Horner rode all over East county San Diego training on all the most mountainous terrain in the area, raced in Northern Mexico, Los Angeles, California coast..again with success. Horner worked very very hard not to waste time.. Training very hard for a couple of years before going into a more organized system..
Seeing him race and train it was evident that he had some kind of cycling destiny. My only surprises came from shaky European start, returning to American domestic scene, he was good, many others were also, he was always up there but not winning everything. He got a call in @2004 for European team and he never looked back.. Guy had a solid ride for 20 years, all kinds of different squads..

Once famous, and his teammates over the years.. Always going to have detractors..
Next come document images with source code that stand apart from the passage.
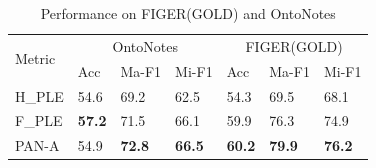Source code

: \documentclass[letterpaper]{article} %
\begin{document}
\vspace{-17pt}
\begin{table}[htbp]
\small
\centering
\caption{Performance on FIGER(GOLD) and OntoNotes}
\label{performancedenoise}
 \begin{tabular}{p{1cm}|p{0.61cm}p{0.87cm}p{0.87cm}|p{0.60cm}p{0.87cm}p{0.87cm}}
\hline
\multirow{2}{*}{Metric} & \multicolumn{3}{c|}{OntoNotes} & \multicolumn{3}{c}{FIGER(GOLD)} \\
  & Acc &  Ma-F1 & Mi-F1 & Acc & Ma-F1 & Mi-F1 \\
\hline
H\_PLE & 54.6 & 69.2 & 62.5 & 54.3 & 69.5 & 68.1 \\
F\_PLE & \textbf{57.2} & 71.5 & 66.1& 59.9 & 76.3 & 74.9 \\
\hline
PAN-A & 54.9 & \textbf{72.8} & \textbf{66.5} & \textbf{60.2} & \textbf{79.9} & \textbf{76.2}  \\
\hline
\end{tabular}
\vspace{-10pt}
\end{table}
\end{document}

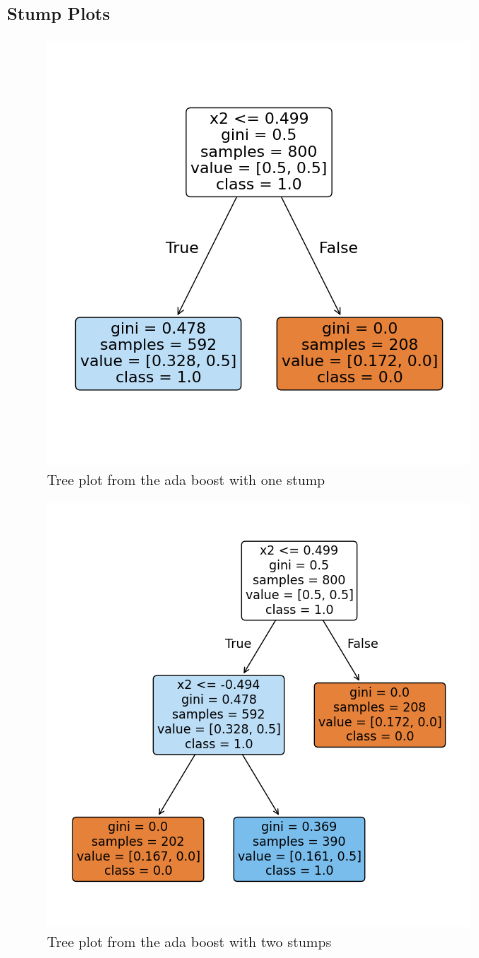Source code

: \documentclass{article}
\begin{document}
\subsubsection*{Stump Plots}
\begin{center}
  \begin{figure}[H]
    \includegraphics{hw9_q7d_ada_stumps_1.png}
    \caption{Tree plot from the ada boost with one stump}
  \end{figure}
\end{center}

\begin{center}
  \begin{figure}[H]
    \includegraphics{hw9_q7d_ada_stumps_2.png}
    \caption{Tree plot from the ada boost with two stumps}
  \end{figure}
\end{center}
\end{document}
Guy is a San Diego legend, most of Southern California, you could have have talked to him from 90s until today, easy smile ,handshake, super personable guy , he is friendly with everyone.
There is also some bizarre misplaced concept that Horner was always attached to controversial Armstrong crew, just not the case, Chris was connected with teams well before anything Armstrong. Chris' record is pretty clear decades on the bike, victories here and there but primarily consistently employed as a worker, climbing companion for superior riders within his own teams .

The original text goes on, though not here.